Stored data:
=== Section Start ===

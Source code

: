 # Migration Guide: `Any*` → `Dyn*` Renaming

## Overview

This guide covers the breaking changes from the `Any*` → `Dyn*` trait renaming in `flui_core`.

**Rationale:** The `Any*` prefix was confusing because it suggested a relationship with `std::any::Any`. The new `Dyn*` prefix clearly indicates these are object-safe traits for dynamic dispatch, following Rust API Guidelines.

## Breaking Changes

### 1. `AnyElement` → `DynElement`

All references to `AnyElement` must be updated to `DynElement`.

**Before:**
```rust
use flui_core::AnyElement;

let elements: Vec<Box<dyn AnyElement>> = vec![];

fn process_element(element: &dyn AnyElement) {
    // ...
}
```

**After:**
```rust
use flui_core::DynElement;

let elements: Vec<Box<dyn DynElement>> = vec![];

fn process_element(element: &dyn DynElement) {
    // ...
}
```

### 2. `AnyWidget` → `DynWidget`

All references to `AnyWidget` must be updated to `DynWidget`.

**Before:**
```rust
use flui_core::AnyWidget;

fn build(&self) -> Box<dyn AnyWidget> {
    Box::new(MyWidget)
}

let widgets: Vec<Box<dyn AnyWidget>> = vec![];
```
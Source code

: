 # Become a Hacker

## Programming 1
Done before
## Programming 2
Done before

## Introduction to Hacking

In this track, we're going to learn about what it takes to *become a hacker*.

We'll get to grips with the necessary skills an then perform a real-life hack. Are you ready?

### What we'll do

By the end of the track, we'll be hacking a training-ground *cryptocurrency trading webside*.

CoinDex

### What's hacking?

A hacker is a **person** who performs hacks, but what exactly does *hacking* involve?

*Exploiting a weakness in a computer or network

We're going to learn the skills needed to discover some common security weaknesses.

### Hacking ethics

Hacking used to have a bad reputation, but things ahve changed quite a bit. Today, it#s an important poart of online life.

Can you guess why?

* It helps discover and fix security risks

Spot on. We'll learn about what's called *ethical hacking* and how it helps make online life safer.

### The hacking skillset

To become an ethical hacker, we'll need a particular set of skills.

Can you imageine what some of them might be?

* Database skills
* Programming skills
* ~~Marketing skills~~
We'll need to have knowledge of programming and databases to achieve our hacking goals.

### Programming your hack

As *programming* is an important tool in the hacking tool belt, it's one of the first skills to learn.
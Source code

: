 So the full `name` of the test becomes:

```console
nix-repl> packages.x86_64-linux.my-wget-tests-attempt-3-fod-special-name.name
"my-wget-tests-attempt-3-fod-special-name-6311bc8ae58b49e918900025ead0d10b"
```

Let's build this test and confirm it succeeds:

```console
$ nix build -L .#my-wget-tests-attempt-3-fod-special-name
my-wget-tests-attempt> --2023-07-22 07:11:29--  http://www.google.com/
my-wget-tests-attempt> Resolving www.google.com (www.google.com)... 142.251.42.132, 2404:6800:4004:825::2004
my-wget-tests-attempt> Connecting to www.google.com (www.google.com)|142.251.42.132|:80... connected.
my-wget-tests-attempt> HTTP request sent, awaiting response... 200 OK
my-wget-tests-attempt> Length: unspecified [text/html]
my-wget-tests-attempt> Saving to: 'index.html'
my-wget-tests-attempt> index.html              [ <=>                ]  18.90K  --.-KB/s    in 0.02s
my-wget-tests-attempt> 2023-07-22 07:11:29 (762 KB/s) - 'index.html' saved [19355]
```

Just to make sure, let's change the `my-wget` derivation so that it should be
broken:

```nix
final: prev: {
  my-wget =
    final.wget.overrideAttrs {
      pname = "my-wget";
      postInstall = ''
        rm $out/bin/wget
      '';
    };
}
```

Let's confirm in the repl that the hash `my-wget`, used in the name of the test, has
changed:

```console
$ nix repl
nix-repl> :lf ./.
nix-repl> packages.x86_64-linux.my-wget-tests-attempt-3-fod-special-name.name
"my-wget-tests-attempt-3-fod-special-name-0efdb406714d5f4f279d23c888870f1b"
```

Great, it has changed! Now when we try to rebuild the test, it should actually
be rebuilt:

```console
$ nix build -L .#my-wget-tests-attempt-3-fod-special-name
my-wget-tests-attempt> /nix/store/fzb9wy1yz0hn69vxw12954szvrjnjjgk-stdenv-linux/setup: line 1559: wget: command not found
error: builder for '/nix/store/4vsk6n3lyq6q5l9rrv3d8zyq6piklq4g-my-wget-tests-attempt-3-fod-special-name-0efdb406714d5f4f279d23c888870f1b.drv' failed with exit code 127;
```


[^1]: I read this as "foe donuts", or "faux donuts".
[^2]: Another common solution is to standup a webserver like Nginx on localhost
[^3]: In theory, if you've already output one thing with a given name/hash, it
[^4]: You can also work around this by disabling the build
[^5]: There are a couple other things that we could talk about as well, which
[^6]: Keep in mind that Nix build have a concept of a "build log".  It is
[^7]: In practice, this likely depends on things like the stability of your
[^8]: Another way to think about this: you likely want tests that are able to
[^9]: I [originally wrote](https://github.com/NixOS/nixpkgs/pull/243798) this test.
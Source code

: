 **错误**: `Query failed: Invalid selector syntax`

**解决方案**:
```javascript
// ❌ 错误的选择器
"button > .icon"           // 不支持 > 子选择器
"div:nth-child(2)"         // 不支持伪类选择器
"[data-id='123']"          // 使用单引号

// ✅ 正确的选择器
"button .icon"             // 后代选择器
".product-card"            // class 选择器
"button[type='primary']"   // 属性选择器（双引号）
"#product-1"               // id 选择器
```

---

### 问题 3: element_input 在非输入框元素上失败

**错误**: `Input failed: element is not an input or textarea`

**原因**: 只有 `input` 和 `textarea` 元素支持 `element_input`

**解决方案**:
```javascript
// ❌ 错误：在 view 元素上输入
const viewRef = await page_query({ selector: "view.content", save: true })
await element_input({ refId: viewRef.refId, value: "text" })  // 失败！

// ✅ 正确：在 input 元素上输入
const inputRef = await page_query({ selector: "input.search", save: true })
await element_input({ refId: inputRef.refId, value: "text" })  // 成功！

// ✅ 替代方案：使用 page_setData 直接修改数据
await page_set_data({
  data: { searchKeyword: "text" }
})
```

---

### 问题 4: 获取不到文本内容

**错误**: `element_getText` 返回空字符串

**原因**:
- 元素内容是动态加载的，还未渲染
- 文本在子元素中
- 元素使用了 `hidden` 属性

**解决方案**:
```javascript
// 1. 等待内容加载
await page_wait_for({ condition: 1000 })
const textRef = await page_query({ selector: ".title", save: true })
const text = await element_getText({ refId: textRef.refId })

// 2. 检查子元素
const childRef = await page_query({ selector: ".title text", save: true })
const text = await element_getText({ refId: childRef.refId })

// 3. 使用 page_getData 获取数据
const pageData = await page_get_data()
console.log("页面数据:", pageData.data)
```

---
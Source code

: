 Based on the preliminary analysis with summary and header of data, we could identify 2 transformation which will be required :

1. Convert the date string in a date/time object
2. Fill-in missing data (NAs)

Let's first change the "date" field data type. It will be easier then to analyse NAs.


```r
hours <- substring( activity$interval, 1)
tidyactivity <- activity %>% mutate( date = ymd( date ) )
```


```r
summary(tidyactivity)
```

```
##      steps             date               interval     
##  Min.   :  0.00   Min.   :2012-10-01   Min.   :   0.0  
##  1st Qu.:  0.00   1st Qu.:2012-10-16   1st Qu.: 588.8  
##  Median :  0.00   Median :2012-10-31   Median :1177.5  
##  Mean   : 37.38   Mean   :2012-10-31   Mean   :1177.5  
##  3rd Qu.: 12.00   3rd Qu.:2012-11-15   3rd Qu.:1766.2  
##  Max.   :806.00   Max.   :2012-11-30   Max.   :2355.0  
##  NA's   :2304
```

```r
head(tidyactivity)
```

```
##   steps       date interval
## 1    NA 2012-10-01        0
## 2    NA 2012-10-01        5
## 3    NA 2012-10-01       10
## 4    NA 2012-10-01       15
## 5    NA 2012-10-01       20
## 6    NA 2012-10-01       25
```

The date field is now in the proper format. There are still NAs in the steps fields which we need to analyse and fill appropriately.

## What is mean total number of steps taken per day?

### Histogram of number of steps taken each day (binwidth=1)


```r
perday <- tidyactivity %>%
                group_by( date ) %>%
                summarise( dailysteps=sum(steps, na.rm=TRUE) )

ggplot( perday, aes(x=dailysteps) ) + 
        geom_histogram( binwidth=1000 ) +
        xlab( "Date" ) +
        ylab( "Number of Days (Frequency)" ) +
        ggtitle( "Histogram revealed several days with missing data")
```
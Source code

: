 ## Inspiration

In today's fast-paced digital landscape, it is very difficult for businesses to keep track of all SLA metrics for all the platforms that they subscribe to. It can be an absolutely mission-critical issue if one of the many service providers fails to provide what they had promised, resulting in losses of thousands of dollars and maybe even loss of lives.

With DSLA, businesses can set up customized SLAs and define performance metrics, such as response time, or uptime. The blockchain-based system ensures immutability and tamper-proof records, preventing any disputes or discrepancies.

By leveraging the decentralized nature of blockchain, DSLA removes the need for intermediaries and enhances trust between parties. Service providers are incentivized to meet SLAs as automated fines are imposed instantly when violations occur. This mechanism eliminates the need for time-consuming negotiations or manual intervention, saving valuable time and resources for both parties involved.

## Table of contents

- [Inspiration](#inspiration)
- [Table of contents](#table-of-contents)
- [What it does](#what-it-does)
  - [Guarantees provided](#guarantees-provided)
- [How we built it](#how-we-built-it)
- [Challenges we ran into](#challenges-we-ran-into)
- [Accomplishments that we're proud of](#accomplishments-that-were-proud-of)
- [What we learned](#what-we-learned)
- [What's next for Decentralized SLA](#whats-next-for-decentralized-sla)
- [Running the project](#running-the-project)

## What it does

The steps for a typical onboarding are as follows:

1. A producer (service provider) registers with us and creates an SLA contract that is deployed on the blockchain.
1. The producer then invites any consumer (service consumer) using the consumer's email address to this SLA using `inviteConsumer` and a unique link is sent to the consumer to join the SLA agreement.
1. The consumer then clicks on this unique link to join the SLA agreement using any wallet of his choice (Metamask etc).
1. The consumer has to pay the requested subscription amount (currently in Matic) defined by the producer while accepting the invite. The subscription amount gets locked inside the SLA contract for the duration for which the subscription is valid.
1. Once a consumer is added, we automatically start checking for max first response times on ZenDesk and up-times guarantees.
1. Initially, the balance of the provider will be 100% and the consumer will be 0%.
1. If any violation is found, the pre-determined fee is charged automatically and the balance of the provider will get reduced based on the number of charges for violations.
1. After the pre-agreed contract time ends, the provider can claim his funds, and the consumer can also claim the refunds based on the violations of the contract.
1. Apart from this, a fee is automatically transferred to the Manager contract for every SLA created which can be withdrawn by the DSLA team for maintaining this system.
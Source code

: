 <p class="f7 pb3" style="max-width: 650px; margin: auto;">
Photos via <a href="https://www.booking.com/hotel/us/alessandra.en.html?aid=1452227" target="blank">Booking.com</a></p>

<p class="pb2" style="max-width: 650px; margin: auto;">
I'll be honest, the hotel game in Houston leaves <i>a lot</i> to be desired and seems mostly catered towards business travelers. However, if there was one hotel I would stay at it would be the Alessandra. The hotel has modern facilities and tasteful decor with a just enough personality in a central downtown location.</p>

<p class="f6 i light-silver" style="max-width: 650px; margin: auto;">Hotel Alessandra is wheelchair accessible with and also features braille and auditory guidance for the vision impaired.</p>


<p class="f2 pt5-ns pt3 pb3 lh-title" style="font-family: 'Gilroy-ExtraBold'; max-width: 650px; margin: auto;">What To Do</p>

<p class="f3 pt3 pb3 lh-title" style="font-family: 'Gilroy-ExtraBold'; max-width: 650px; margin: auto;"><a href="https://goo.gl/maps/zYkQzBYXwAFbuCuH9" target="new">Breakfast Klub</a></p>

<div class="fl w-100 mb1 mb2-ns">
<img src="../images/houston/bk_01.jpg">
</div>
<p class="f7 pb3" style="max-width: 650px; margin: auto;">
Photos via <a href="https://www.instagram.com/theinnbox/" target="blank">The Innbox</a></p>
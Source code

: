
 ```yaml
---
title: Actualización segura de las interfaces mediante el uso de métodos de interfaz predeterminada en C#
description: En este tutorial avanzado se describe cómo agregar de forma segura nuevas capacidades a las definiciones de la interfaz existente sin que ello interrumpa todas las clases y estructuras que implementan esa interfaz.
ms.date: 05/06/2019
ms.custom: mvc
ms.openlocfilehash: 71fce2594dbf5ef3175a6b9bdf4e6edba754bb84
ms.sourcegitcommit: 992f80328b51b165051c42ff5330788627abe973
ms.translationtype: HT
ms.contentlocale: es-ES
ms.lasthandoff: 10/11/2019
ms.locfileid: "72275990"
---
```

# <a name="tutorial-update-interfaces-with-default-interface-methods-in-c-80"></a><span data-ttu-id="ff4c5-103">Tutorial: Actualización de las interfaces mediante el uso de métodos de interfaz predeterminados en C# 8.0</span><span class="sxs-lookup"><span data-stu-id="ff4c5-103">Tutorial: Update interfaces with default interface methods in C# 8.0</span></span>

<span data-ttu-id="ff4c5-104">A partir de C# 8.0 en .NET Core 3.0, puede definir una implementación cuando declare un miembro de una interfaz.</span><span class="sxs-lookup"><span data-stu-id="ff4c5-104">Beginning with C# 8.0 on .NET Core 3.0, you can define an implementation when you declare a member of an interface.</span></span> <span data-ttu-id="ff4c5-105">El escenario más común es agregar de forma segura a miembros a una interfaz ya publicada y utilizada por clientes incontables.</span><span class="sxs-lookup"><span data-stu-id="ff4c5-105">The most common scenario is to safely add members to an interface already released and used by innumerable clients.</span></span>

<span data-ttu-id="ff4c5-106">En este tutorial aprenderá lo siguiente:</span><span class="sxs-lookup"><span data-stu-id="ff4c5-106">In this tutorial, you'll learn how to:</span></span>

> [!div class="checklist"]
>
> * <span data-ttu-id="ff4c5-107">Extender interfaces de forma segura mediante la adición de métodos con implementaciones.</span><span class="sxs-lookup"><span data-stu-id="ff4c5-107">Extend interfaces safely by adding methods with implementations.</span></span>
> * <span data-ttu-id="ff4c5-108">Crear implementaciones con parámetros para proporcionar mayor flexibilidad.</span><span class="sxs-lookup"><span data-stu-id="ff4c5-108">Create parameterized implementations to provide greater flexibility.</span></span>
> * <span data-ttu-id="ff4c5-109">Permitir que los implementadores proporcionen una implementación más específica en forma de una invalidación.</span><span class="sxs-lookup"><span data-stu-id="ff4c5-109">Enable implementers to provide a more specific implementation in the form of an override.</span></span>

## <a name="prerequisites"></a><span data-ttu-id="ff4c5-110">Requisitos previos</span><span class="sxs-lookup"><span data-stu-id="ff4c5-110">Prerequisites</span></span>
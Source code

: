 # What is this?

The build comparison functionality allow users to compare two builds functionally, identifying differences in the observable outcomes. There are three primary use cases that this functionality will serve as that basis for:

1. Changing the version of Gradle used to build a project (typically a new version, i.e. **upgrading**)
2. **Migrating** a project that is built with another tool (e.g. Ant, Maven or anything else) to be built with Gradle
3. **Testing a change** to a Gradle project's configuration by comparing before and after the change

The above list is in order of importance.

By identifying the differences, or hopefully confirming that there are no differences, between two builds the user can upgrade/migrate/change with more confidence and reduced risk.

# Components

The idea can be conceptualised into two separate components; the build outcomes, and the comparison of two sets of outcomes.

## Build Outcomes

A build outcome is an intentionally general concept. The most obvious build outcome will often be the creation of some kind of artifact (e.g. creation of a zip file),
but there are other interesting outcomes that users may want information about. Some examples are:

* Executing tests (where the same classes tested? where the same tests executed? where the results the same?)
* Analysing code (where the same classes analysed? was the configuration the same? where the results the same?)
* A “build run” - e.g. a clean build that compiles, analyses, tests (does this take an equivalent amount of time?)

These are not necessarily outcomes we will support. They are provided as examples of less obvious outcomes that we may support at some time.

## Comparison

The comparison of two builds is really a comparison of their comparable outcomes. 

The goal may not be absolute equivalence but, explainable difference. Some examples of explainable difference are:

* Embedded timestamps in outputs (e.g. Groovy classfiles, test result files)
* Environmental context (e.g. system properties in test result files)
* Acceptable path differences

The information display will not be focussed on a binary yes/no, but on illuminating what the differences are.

=== Section End ===

The answer is the run of lines above from the line containing "The above list is in order of importance." through the line containing "but there are", copied exactly and alone.

The above list is in order of importance.

By identifying the differences, or hopefully confirming that there are no differences, between two builds the user can upgrade/migrate/change with more confidence and reduced risk.

# Components

The idea can be conceptualised into two separate components; the build outcomes, and the comparison of two sets of outcomes.

## Build Outcomes

A build outcome is an intentionally general concept. The most obvious build outcome will often be the creation of some kind of artifact (e.g. creation of a zip file),
but there are other interesting outcomes that users may want information about. Some examples are:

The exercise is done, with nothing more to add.